I have written a few observations about grief. It is not light reading. Be mindful as you go through these observations, and pause at the moment you feel you need to take a deep breath.
We all experience grief and sorrow in our lives. It is inevitable. We are confronted with one of the fundamental laws that govern life – the law of impermanence. Grief comes in many forms and has various shapes. We may experience the loss of a friend, parent, child, partner, or something that was close to our heart. We may also stand by someone who is experiencing such a loss.

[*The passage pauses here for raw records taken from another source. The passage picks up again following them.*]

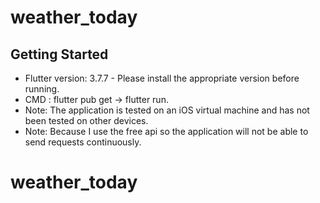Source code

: # weather_today

## Getting Started

- Flutter version: 3.7.7 - Please install the appropriate version before running.
- CMD : flutter pub get -> flutter run.
- Note: The application is tested on an iOS virtual machine and has not been tested on other devices.
- Note: Because I use the free api so the application will not be able to send requests continuously.
# weather_today

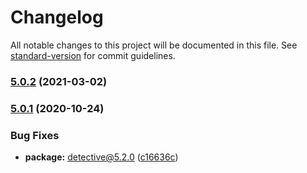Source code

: # Changelog

All notable changes to this project will be documented in this file. See [standard-version](https://github.com/conventional-changelog/standard-version) for commit guidelines.

### [5.0.2](https://github.com/tmcw/module-deps/compare/v5.0.1...v5.0.2) (2021-03-02)

### [5.0.1](https://github.com/substack/module-deps/compare/v5.0.0...v5.0.1) (2020-10-24)


### Bug Fixes

* **package:** detective@5.2.0 ([c16636c](https://github.com/substack/module-deps/commit/c16636ce872c1aa484c489dd6aa18e2628b73a29))
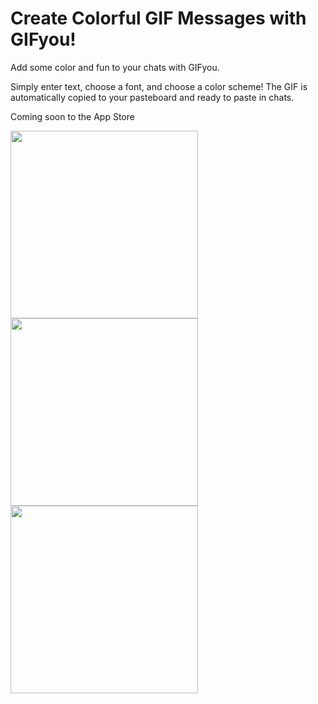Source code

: #  Create Colorful GIF Messages with GIFyou!

Add some color and fun to your chats with GIFyou.  

Simply enter text, choose a font, and choose a color scheme! The GIF is automatically copied to your pasteboard and ready to paste in chats.

Coming soon to the App Store

<img src="https://user-images.githubusercontent.com/52143620/161446274-e652a275-3a0e-4cc3-8c06-1d6d0192fe2c.png" width="300"/> <img src="https://user-images.githubusercontent.com/52143620/161446262-7aff9ae7-a3f7-4234-83d1-dd8556b40eb0.png" width="300"/> <img src="https://user-images.githubusercontent.com/52143620/161446226-4427961a-d9d1-4897-b00a-1dc91602b9b1.png" width="300"/>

Grief crushes the heart. We feel emptiness, lostness, abandonment, sometimes denial, and often anger. Sadness, loneliness, and hopelessness arrive as the reality of the loss slowly settles in. Grief is like a whirlpool of all these feelings, spinning within us and pulling us inward. It contains not only the current loss but all the previous ones – big and small. Memories of them return and suddenly demand attention. It can be overwhelming, profound, and heavy. Sometimes we feel as if we are in a tunnel with no light at the end, in a space without time, where helplessness prevails and there seems to be no way out.
What do we do in such a moment? Are we able to stop and allow ourselves to feel what is coming? To give ourselves space for pain, anger, and hopelessness? To surrender to tears when they come, or to let anger move through the body? Are we able to go through this period, even when it seems endless, and allow ourselves to be vulnerable?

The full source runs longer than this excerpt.